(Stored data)
"""

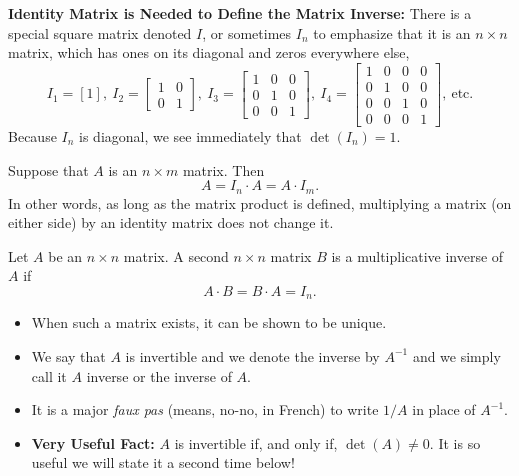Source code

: \documentclass[letterpaper]{book}
\begin{document}
\vspace*{1cm}

{\bf \large Identity Matrix is Needed to Define the Matrix Inverse:} 
There is a special square matrix denoted $I$, or sometimes $I_n$ to emphasize that it is an $n \times n $ matrix, which has ones on its diagonal and zeros everywhere else,
$$I_1=[1],~I_2=\begin{bmatrix} 1 & 0\\0& 1 \end{bmatrix},~I_3= \begin{bmatrix} 1 & 0 & 0\\0& 1 & 0\\ 0 & 0 & 1 \end{bmatrix}, ~I_4=\begin{bmatrix} 1 & 0 & 0 & 0\\0& 1 & 0 & 0\\ 0 & 0 & 1 & 0 \\ 0 & 0& 0& 1\end{bmatrix}, ~\text{etc.} $$ 
Because $I_n$ is diagonal, we see immediately that $\det(I_n)=1$.

\begin{tcolorbox}[title=\textbf{\large Multiplication by the Identity Matrix}]
Suppose that $A$ is an $n \times m$ matrix. Then 
$$A = I_n \cdot A = A \cdot I_m. $$
In other words, as long as the matrix product is defined, multiplying a matrix (on either side) by an identity matrix does not change it. 
\end{tcolorbox}

\vspace*{1cm}

\begin{tcolorbox}[sharp corners, colback=green!30, colframe=green!80!blue, title=\textbf{\large The Inverse of a Square Matrix}]
 Let $A$ be an $n \times n$ matrix. A second $n \times n$ matrix $B$ is a multiplicative inverse of $A$ if
 $$A \cdot B = B \cdot A = I_n. $$
 \begin{itemize}
     \item When such a matrix exists, it can be shown to be unique.
     \item We say that $A$ is invertible and we denote the inverse by $A^{-1}$ and we simply call it $A$ inverse or the inverse of $A$.
     \item It is a major \textit{faux pas} (means, no-no, in French) to write $1/A$ in place of $A^{-1}$.
     \item \textbf{Very Useful Fact:} $A$ is invertible if, and only if, $\det(A) \neq 0$. It is so useful we will state it a second time below!
 \end{itemize}
\end{tcolorbox}
\vspace*{1cm}
\end{document}
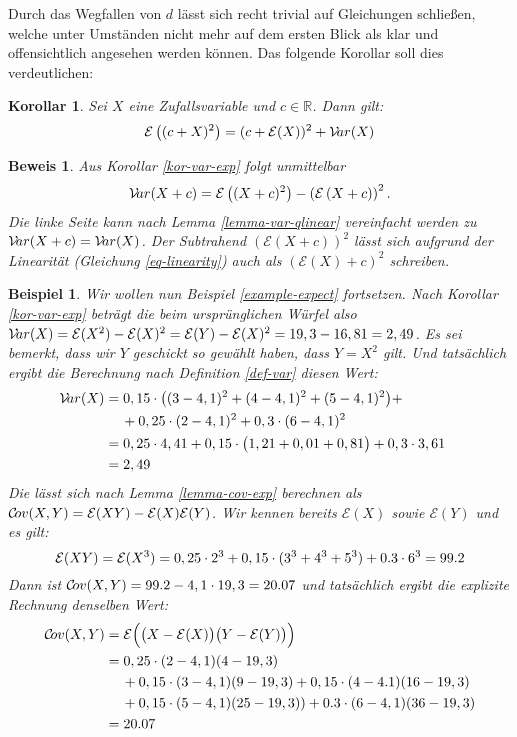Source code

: \documentclass[a4paper]{article}
\newtheorem{korollar}[satz]{Korollar}
\newtheorem{beispiel}[satz]{Beispiel}
\theoremstyle{nonumberplain}
\newtheorem{beweis}{Beweis}
\begin{document}
Durch das Wegfallen von $d$ lässt sich recht trivial auf Gleichungen schließen, welche unter Umständen nicht mehr auf dem ersten Blick als klar und offensichtlich angesehen werden können. Das folgende Korollar soll dies verdeutlichen:
\begin{korollar}
	Sei $X$ eine Zufallsvariable und $c \in \mathbb{R}$. Dann gilt:
	\begin{equation}
		\mathcal{E}\left((c+X)^2\right) = (c+ \mathcal{E}(X))^2 + \mathcal{V}\!ar(X)
	\end{equation}
\end{korollar}
\begin{beweis}
Aus Korollar \ref{kor-var-exp} folgt unmittelbar \[\mathcal{V}\!ar(X+c) = \mathcal{E}\left((X+c)^{2}\right) - \left(\mathcal{E}\left(X+c\right)\right)^{2}\text{.}\] Die linke Seite kann nach Lemma \ref{lemma-var-qlinear} vereinfacht werden zu $\mathcal{V}\!ar(X+c) = \mathcal{V}\!ar(X)$. Der Subtrahend $\left(\mathcal{E}\left(X+c\right)\right)^{2}$ lässt sich aufgrund der Linearität (Gleichung \ref{eq-linearity}) auch als $\left( \mathcal{E}(X)+c\right)^{2}$ 
schreiben.
\end{beweis}

\begin{beispiel}
	Wir wollen nun Beispiel \ref{example-expect} fortsetzen. 
	Nach Korollar \ref{kor-var-exp} beträgt die \var{} beim ursprünglichen Würfel also $\mathcal{V}\!ar(X) = \mathcal{E}(X^2) - \mathcal{E}(X)^2 = \mathcal{E}(Y) - \mathcal{E}(X)^2 = 19,3 - 16,81 = 2,49$. Es sei bemerkt, dass wir $Y$ geschickt so gewählt haben, dass $Y = X^2$ gilt. Und tatsächlich ergibt die Berechnung nach Definition \ref{def-var} diesen Wert:
	\begin{align*}
	\mathcal{V}\!ar(X) & = 0,15 \cdot \big((3- 4,1)^2 + (4-4,1)^2 + (5-4,1)^2\big) + && \\
	& \hspace{1.2em} + 0,25 \cdot (2 - 4,1)^2 + 0,3 \cdot (6-4,1)^2 && \\
	& = 0,25 \cdot 4,41 + 0,15 \cdot \big(1,21 + 0,01 + 0,81\big) + 0,3 \cdot 3,61 && \\
	& = 2,49 &&
	\end{align*}
	Die \cov{} lässt sich nach Lemma \ref{lemma-cov-exp} berechnen als $\mathcal{C}\!ov(X,Y) = \mathcal{E}(XY) - \mathcal{E}(X)\mathcal{E}(Y)$.
	Wir kennen bereits $\mathcal{E}(X)$ sowie $\mathcal{E}(Y)$ und es gilt:
	\[
		\mathcal{E}(XY) = \mathcal{E}(X^3) = 0,25 \cdot 2^3 + 0,15 \cdot (3^3 + 4^3 + 5^3) + 0.3 \cdot 6^3 = 99.2
	\]
	Dann ist  $\mathcal{C}\!ov(X,Y) = 99.2 - 4,1 \cdot 19,3 = 20.07$ und tatsächlich ergibt die explizite Rechnung denselben Wert:
	\begin{align*}
		\mathcal{C}\!ov(X,Y) &= \mathcal{E} \Big( \big(X - \mathcal{E}(X)\big)\big(Y - \mathcal{E}(Y) \big)\Big) \\
		&= 0,25 \cdot (2-4,1)(4-19,3) \\
		& \hspace{1.2em} + 0,15 \cdot (3-4,1)(9-19,3) + 0,15 \cdot (4-4.1)(16-19,3) \\
		& \hspace{1.2em} +  0,15 \cdot (5-4,1)(25-19,3)) + 0.3 \cdot (6-4,1)(36-19,3) \\
		&= 20.07
	\end{align*}
\end{beispiel}
\end{document}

"""

▶ Exercise description
Exactly reproduce each entry, but drop the pictures.

▶ Solution to this exercise
Source code

: \documentclass[letterpaper]{book}
\begin{document}
\vspace*{1cm}

{\bf \large Identity Matrix is Needed to Define the Matrix Inverse:} 
There is a special square matrix denoted $I$, or sometimes $I_n$ to emphasize that it is an $n \times n $ matrix, which has ones on its diagonal and zeros everywhere else,
$$I_1=[1],~I_2=\begin{bmatrix} 1 & 0\\0& 1 \end{bmatrix},~I_3= \begin{bmatrix} 1 & 0 & 0\\0& 1 & 0\\ 0 & 0 & 1 \end{bmatrix}, ~I_4=\begin{bmatrix} 1 & 0 & 0 & 0\\0& 1 & 0 & 0\\ 0 & 0 & 1 & 0 \\ 0 & 0& 0& 1\end{bmatrix}, ~\text{etc.} $$ 
Because $I_n$ is diagonal, we see immediately that $\det(I_n)=1$.

\begin{tcolorbox}[title=\textbf{\large Multiplication by the Identity Matrix}]
Suppose that $A$ is an $n \times m$ matrix. Then 
$$A = I_n \cdot A = A \cdot I_m. $$
In other words, as long as the matrix product is defined, multiplying a matrix (on either side) by an identity matrix does not change it. 
\end{tcolorbox}

\vspace*{1cm}

\begin{tcolorbox}[sharp corners, colback=green!30, colframe=green!80!blue, title=\textbf{\large The Inverse of a Square Matrix}]
 Let $A$ be an $n \times n$ matrix. A second $n \times n$ matrix $B$ is a multiplicative inverse of $A$ if
 $$A \cdot B = B \cdot A = I_n. $$
 \begin{itemize}
     \item When such a matrix exists, it can be shown to be unique.
     \item We say that $A$ is invertible and we denote the inverse by $A^{-1}$ and we simply call it $A$ inverse or the inverse of $A$.
     \item It is a major \textit{faux pas} (means, no-no, in French) to write $1/A$ in place of $A^{-1}$.
     \item \textbf{Very Useful Fact:} $A$ is invertible if, and only if, $\det(A) \neq 0$. It is so useful we will state it a second time below!
 \end{itemize}
\end{tcolorbox}
\vspace*{1cm}
\end{document}
Source code

: \documentclass[a4paper]{article}
\newtheorem{korollar}[satz]{Korollar}
\newtheorem{beispiel}[satz]{Beispiel}
\theoremstyle{nonumberplain}
\newtheorem{beweis}{Beweis}
\begin{document}
Durch das Wegfallen von $d$ lässt sich recht trivial auf Gleichungen schließen, welche unter Umständen nicht mehr auf dem ersten Blick als klar und offensichtlich angesehen werden können. Das folgende Korollar soll dies verdeutlichen:
\begin{korollar}
	Sei $X$ eine Zufallsvariable und $c \in \mathbb{R}$. Dann gilt:
	\begin{equation}
		\mathcal{E}\left((c+X)^2\right) = (c+ \mathcal{E}(X))^2 + \mathcal{V}\!ar(X)
	\end{equation}
\end{korollar}
\begin{beweis}
Aus Korollar \ref{kor-var-exp} folgt unmittelbar \[\mathcal{V}\!ar(X+c) = \mathcal{E}\left((X+c)^{2}\right) - \left(\mathcal{E}\left(X+c\right)\right)^{2}\text{.}\] Die linke Seite kann nach Lemma \ref{lemma-var-qlinear} vereinfacht werden zu $\mathcal{V}\!ar(X+c) = \mathcal{V}\!ar(X)$. Der Subtrahend $\left(\mathcal{E}\left(X+c\right)\right)^{2}$ lässt sich aufgrund der Linearität (Gleichung \ref{eq-linearity}) auch als $\left( \mathcal{E}(X)+c\right)^{2}$ 
schreiben.
\end{beweis}

\begin{beispiel}
	Wir wollen nun Beispiel \ref{example-expect} fortsetzen. 
	Nach Korollar \ref{kor-var-exp} beträgt die \var{} beim ursprünglichen Würfel also $\mathcal{V}\!ar(X) = \mathcal{E}(X^2) - \mathcal{E}(X)^2 = \mathcal{E}(Y) - \mathcal{E}(X)^2 = 19,3 - 16,81 = 2,49$. Es sei bemerkt, dass wir $Y$ geschickt so gewählt haben, dass $Y = X^2$ gilt. Und tatsächlich ergibt die Berechnung nach Definition \ref{def-var} diesen Wert:
	\begin{align*}
	\mathcal{V}\!ar(X) & = 0,15 \cdot \big((3- 4,1)^2 + (4-4,1)^2 + (5-4,1)^2\big) + && \\
	& \hspace{1.2em} + 0,25 \cdot (2 - 4,1)^2 + 0,3 \cdot (6-4,1)^2 && \\
	& = 0,25 \cdot 4,41 + 0,15 \cdot \big(1,21 + 0,01 + 0,81\big) + 0,3 \cdot 3,61 && \\
	& = 2,49 &&
	\end{align*}
	Die \cov{} lässt sich nach Lemma \ref{lemma-cov-exp} berechnen als $\mathcal{C}\!ov(X,Y) = \mathcal{E}(XY) - \mathcal{E}(X)\mathcal{E}(Y)$.
	Wir kennen bereits $\mathcal{E}(X)$ sowie $\mathcal{E}(Y)$ und es gilt:
	\[
		\mathcal{E}(XY) = \mathcal{E}(X^3) = 0,25 \cdot 2^3 + 0,15 \cdot (3^3 + 4^3 + 5^3) + 0.3 \cdot 6^3 = 99.2
	\]
	Dann ist  $\mathcal{C}\!ov(X,Y) = 99.2 - 4,1 \cdot 19,3 = 20.07$ und tatsächlich ergibt die explizite Rechnung denselben Wert:
	\begin{align*}
		\mathcal{C}\!ov(X,Y) &= \mathcal{E} \Big( \big(X - \mathcal{E}(X)\big)\big(Y - \mathcal{E}(Y) \big)\Big) \\
		&= 0,25 \cdot (2-4,1)(4-19,3) \\
		& \hspace{1.2em} + 0,15 \cdot (3-4,1)(9-19,3) + 0,15 \cdot (4-4.1)(16-19,3) \\
		& \hspace{1.2em} +  0,15 \cdot (5-4,1)(25-19,3)) + 0.3 \cdot (6-4,1)(36-19,3) \\
		&= 20.07
	\end{align*}
\end{beispiel}
\end{document}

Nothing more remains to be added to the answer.